ABSTRACT

In 1881, working to measure the speed of light, physicist AA Michelson constructed an interferometer that divided a light source into a reference beam and a sample beam, and then recombined them to measure the interference between the two beams1. In 1991, Huang et al. published a manuscript describing optical coherence tomography (OCT), a novel digital imaging technique, that utilizes a Michelson interferometer to measure the depth of reflections from a tissue sample by the interference patterns with a reference beam2. Analysis of the interference pattern yields a cross-sectional image that is the optical analog of pulse-echo ultrasonography. Food and Drug Administration (FDA)-approved for scanning surface and subsurface retinal structures (microvasculature and nerves), OCT is available in flexible guidewire probes (similar to current microguide-wires used for intracranial endovascular neurosurgical procedures) which are being evaluated for use in the coronary circulation3-9. OCT produces images with a resolution of 1-20 µm. This compares favorably to intravascular ultrasound, which has a resolution of approximately 100 µm and confocal microscopy, which has a resolution of approximately 1 µm.
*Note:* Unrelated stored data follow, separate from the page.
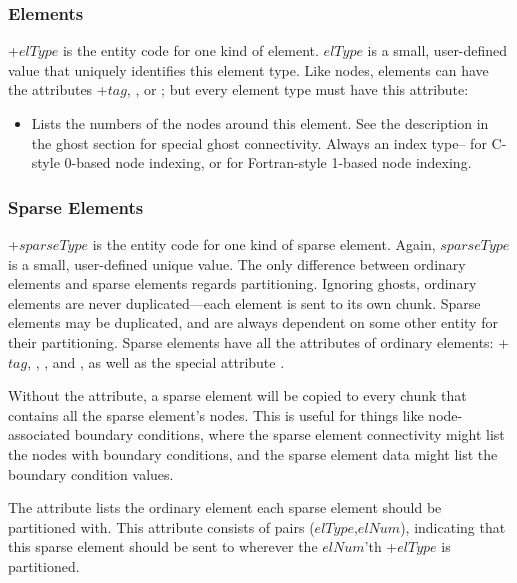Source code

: \subsubsection{Elements}
+$elType$ is the entity code for one kind of element.
$elType$ is a small, user-defined value that uniquely identifies 
this element type.  Like nodes, elements can have the attributes
+$tag$, , or ;
but every element type must have this attribute:

\begin{itemize}
\item {} Lists the numbers of the nodes around this element. 
    See the description in the ghost section for special ghost connectivity.
    Always an index type-- for C-style 0-based node indexing,
    or  for Fortran-style 1-based node indexing.
\end{itemize}


\subsubsection{Sparse Elements}
+$sparseType$ is the entity code for one kind of sparse element.
Again, $sparseType$ is a small, user-defined unique value.
The only difference between ordinary elements and sparse elements 
regards partitioning.  Ignoring ghosts, ordinary elements are never duplicated---each
element is sent to its own chunk.  Sparse elements may be duplicated,
and are always dependent on some other entity for their partitioning.
Sparse elements have all the attributes of ordinary elements:
+$tag$, , ,
and , as well as the special attribute .

Without the  attribute, a sparse element will 
be copied to every chunk that contains all the sparse element's nodes.  
This is useful for things like node-associated boundary conditions, 
where the sparse element connectivity might list the nodes with boundary
conditions, and the sparse element data might list the boundary condition values.

The  attribute lists the ordinary element each 
sparse element should be partitioned with.  This attribute consists of 
pairs ($elType$,$elNum$), indicating that this sparse element
should be sent to wherever the $elNum$'th +$elType$ 
is partitioned.


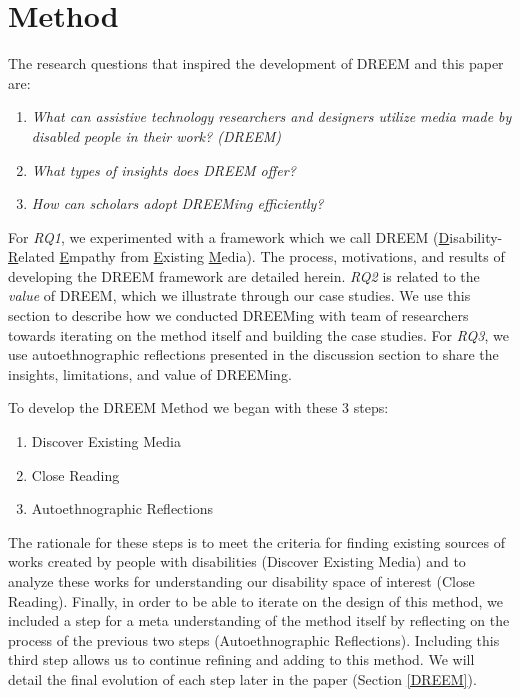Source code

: \section{Method}
The research questions that inspired the development of DREEM and this paper are: 
\begin{enumerate}[label=RQ\arabic*:]
\item \textit{What can assistive technology researchers and designers utilize media made by disabled people in their work? (DREEM)}
\item \textit{What types of insights does DREEM offer?} %
\item \textit{How can scholars adopt DREEMing efficiently?}
\end{enumerate}

For \textit{RQ1}, we experimented with a framework which we call DREEM (\underline{D}isability-\underline{R}elated \underline{E}mpathy from \underline{E}xisting \underline{M}edia). The process, motivations, and results of developing the DREEM framework are detailed herein. 
\textit{RQ2} is related to the \textit{value} of DREEM, which we illustrate through our case studies. We use this section to describe how we conducted DREEMing with team of researchers towards iterating on the method itself and building the case studies. For \textit{RQ3}, we use autoethnographic reflections presented in the discussion section to share the insights, limitations, and value of DREEMing. 

To develop the DREEM Method we began with these 3 steps:
\begin{enumerate}
\item Discover Existing Media
\item Close Reading
\item Autoethnographic Reflections
\end{enumerate}
The rationale for these steps is to meet the criteria for finding existing sources of works created by people with disabilities (Discover Existing Media) and to analyze these works for understanding our disability space of interest (Close Reading). Finally, in order to be able to iterate on the design of this method, we included a step for a meta understanding of the method itself by reflecting on the process of the previous two steps (Autoethnographic Reflections). Including this third step allows us to continue refining and adding to this method. We will detail the final evolution of each step later in the paper (Section \ref{DREEM}).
OCT images have near-biopsy resolution and may be used as a nondestructive alternative to biopsy or as a screening step to reduce biopsy-sampling error. Cerebral applications are being described by several authors in the cerebrovascular as well as neuro-oncological arenas. For example, Satomura et al. have recently used in vivo OCT to image small animal microvessels10, and Boppart et al. have reported OCT to discriminate between normal cerebral cortex and melanoma metastasis11.